Dans la vague des régimes « néo-souverainistes » issus des coups d’Etat, la tendance est malheureusement à l’autocensure, alors que le dessin de presse n’y est déjà pas implanté de façon stable. Il faudrait vraiment considérer la situation des caricaturistes africains pays par pays. 

TV5MONDE : Quelle est aujourd'hui la place du dessin en général et de la caricature en particulier sur le continent, surtout dans les pays où les taux d'alphabétisation restent bas ? 

Damien Glez : Là aussi, il y a plusieurs Afriques. De façon amusante, le dessin de presse est réputé avoir une force toute particulière dans les pays où les taux d'alphabétisation restent bas, puisque la caricature peut faire passer un message sans texte. 

Notre hebdomadaire satirique burkinabè Le Journal du jeudi avait la réputation d’avoir des lecteurs qui ne savaient pas lire. Par contre, dans ces pays sahéliens, la presse généraliste est restée frileuse en matière d’utilisation de « cartoons ». 

La place du dessin en général et de la caricature en particulier sur le continent est donc très différente d’une zone géographique à une autre, et même d’un pays à un autre. Mais il y a des dessinateurs brillants et dynamiques un peu partout - Zapiro en Afrique du Sud, Gado en Tanzanie, Yemi en Ethiopie, Willis from Tunis en Tunisie, Zohoré en Côte d’Ivoire, etc.. 

TV5MONDE : Certaines images comme celles du Prophète Mahomet restent sensibles dans le Maghreb.
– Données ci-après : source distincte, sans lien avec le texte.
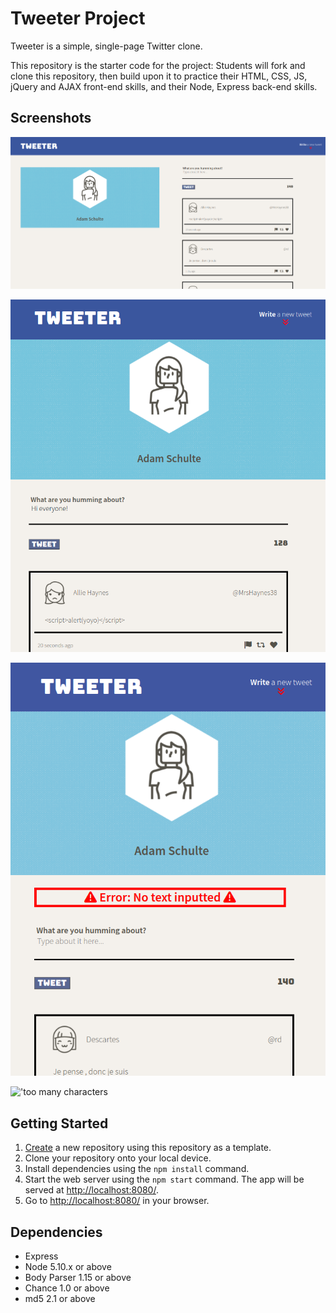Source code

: # Tweeter Project

Tweeter is a simple, single-page Twitter clone.

This repository is the starter code for the project: Students will fork and clone this repository, then build upon it to practice their HTML, CSS, JS, jQuery and AJAX front-end skills, and their Node, Express back-end skills.

## Screenshots

!["desktop view"](https://github.com/Kagin007/tweeter/blob/master/docs/tweeterFullScreen.png?raw=true)

!["mobile view](https://github.com/Kagin007/tweeter/blob/master/docs/tweeterMobileView.png?raw=true)

!["error message"](https://github.com/Kagin007/tweeter/blob/master/docs/tweeterErrorMessage.png?raw=true)

!['too many characters]()
## Getting Started

1. [Create](https://docs.github.com/en/repositories/creating-and-managing-repositories/creating-a-repository-from-a-template) a new repository using this repository as a template.
2. Clone your repository onto your local device.
3. Install dependencies using the `npm install` command.
3. Start the web server using the `npm start` command. The app will be served at <http://localhost:8080/>.
4. Go to <http://localhost:8080/> in your browser.

## Dependencies

- Express
- Node 5.10.x or above
- Body Parser 1.15 or above
- Chance 1.0 or above
- md5 2.1 or above
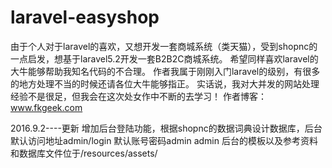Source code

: # laravel-easyshop

由于个人对于laravel的喜欢，又想开发一套商城系统（类天猫），受到shopnc的一点启发，想基于laravel5.2开发一套B2B2C商城系统。 希望同样喜欢laravel的大牛能够帮助我知名代码的不合理。 作者我属于刚刚入门laravel的级别，有很多的地方处理不当的时候还请各位大牛能够指正。 实话说，我对大并发的网站处理经验不是很足，但我会在这次处女作中不断的去学习！ 作者博客：www.fkgeek.com

2016.9.2----更新
增加后台登陆功能，根据shopnc的数据词典设计数据库，后台默认访问地址admin/login 默认账号密码admin admin
后台的模板以及参考资料和数据库文件位于/resources/assets/

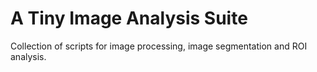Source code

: # A Tiny Image Analysis Suite
Collection of scripts for image processing, image segmentation and ROI analysis.
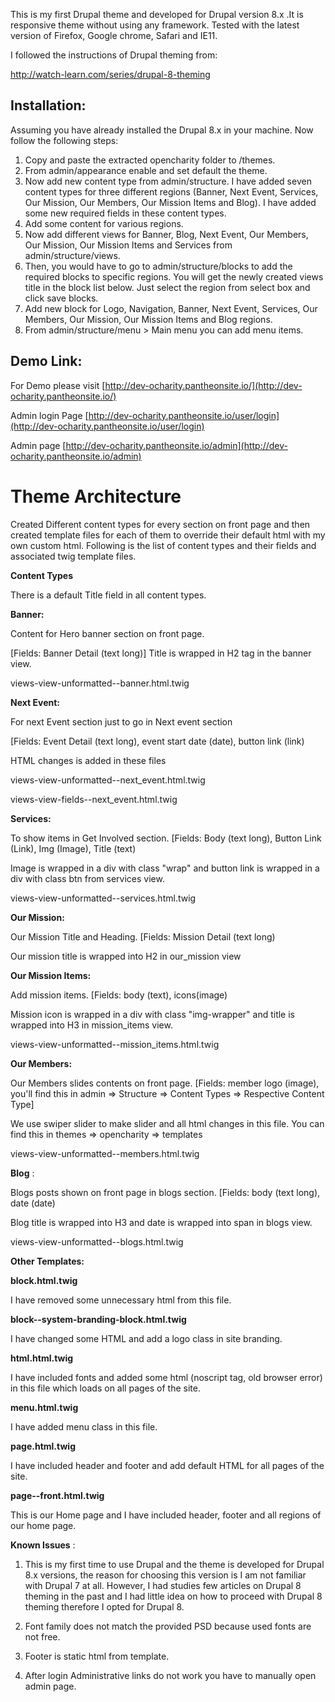 This is my first Drupal theme and developed for Drupal version 8.x .It is responsive theme without using any framework. Tested with the latest version of Firefox, Google chrome, Safari and IE11.

I followed the instructions of Drupal theming from:

http://watch-learn.com/series/drupal-8-theming

## **Installation:**

Assuming you have already installed the Drupal 8.x in your machine. Now follow the following steps:

1. Copy and paste the extracted opencharity folder to /themes.
2. From admin/appearance enable and set default the theme.
3. Now add new content type from admin/structure. I have added seven content types for three different regions (Banner, Next Event, Services, Our Mission, Our Members, Our Mission Items and Blog). I have added some new required fields in these content types.
4. Add some content for various regions.
5. Now add different views for Banner, Blog, Next Event, Our Members, Our Mission, Our Mission Items and Services from admin/structure/views.
6. Then, you would have to go to admin/structure/blocks to add the required blocks to specific regions. You will get the newly created views title in the block list below. Just select the region from select box and click save blocks.
7. Add new block for Logo, Navigation, Banner, Next Event, Services, Our Members, Our Mission, Our Mission Items and Blog regions.
8. From admin/structure/menu &gt; Main menu you can add menu items.

## **Demo Link:**

For Demo please visit  [http://dev-ocharity.pantheonsite.io/](http://dev-ocharity.pantheonsite.io/)

Admin login Page [http://dev-ocharity.pantheonsite.io/user/login](http://dev-ocharity.pantheonsite.io/user/login)

Admin page [http://dev-ocharity.pantheonsite.io/admin](http://dev-ocharity.pantheonsite.io/admin)

# Theme Architecture

Created Different content types for every section on front page and then created template files for each of them to override their default html with my own custom html. Following is the list of content types and their fields and associated twig template files.

**Content Types**

There is a default Title field in all content types.

**Banner:**

Content for Hero banner section on front page.

[Fields: Banner Detail (text long)] Title is wrapped in H2 tag in the banner view.

views-view-unformatted--banner.html.twig

**Next Event:**

For next Event section just to go in Next event section

[Fields: Event Detail (text long), event start date (date), button link (link)

HTML changes is added in these files

views-view-unformatted--next\_event.html.twig

views-view-fields--next\_event.html.twig

**Services:**

To show items in Get Involved section. [Fields: Body (text long), Button Link (Link), Img (Image), Title (text)

Image is wrapped in a div with class &quot;wrap&quot; and button link is wrapped in a div with class btn from services view.

views-view-unformatted--services.html.twig

**Our Mission:**

Our Mission Title and Heading. [Fields: Mission Detail (text long)

Our mission title is wrapped into H2 in our\_mission view

**Our Mission Items:**

Add mission items. [Fields: body (text), icons(image)

Mission icon is wrapped in a div with class &quot;img-wrapper&quot; and title is wrapped into H3 in mission\_items view.

views-view-unformatted--mission\_items.html.twig

**Our Members:**

Our Members slides contents on front page. [Fields: member logo (image), you&#39;ll find this in admin =&gt; Structure =&gt; Content Types =&gt; Respective Content Type]

We use swiper slider to make slider and all html changes in this file. You can find this in themes =&gt; opencharity =&gt; templates

views-view-unformatted--members.html.twig

**Blog** :

Blogs posts shown on front page in blogs section. [Fields: body (text long), date (date)

Blog title is wrapped into H3 and date is wrapped into span in blogs view.

views-view-unformatted--blogs.html.twig

**Other Templates:**

**block.html.twig**

I have removed some unnecessary html from this file.

**block--system-branding-block.html.twig**

I have changed some HTML and add a logo class in site branding.

**html.html.twig**

I have included fonts and added some html (noscript tag, old browser error)  in this file which loads on all pages of the site.

**menu.html.twig**

I have added menu class in this file.

**page.html.twig**

I have included header and footer and add default HTML for all pages of the site.

**page--front.html.twig**

This is our Home page and I have included header, footer and all regions of our home page.

**Known Issues** :

1. This is my first time to use Drupal and the theme is developed for Drupal 8.x versions, the reason for choosing this version is I am not familiar with Drupal 7 at all. However, I had studies few articles on Drupal 8 theming in the past and I had little idea on how to proceed with Drupal 8 theming therefore I opted for Drupal 8.

1. Font family does not match the provided PSD because used fonts are not free.
2. Footer is static html from template.
3. After login Administrative links do not work you have to manually open admin page.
Est-ce qu'il en est de même pour l'Afrique subsaharienne ? 

Damien Glez : De mon expérience en Afrique subsaharienne, la religion n’apparaît pas comme le principal tabou. Singulièrement au Sahel, le sexe est encore plus difficile à représenter, parfois même plus encore - selon les régimes - que les militaires. Cela dit, « Être Charlie » ne signifie pas copier-coller le style de Charlie Hebdo partout. 

Au Burkina Faso, nous avons souvent produit, sans problèmes majeurs, des contenus satiriques sur les questions religieuses, sans que dessiner Mahomet soit nécessaire ou opportun. Au Maghreb, les choses sont différentes, notamment au Maroc, où déjà le roi ne doit pas être caricaturé, en tant que responsable du Royaume chérifien.

Là aussi, l’interdiction de dessiner telle personne ou telle chose, n’empêche pas de traiter le sujet concerné, la satire se prêtant à des contenus éditoriaux au second degré. La caricature n’est pas que frontale. Elle adapte sa quête d’universalité aux contextes culturels spécifiques, pour éviter d’être contreproductive.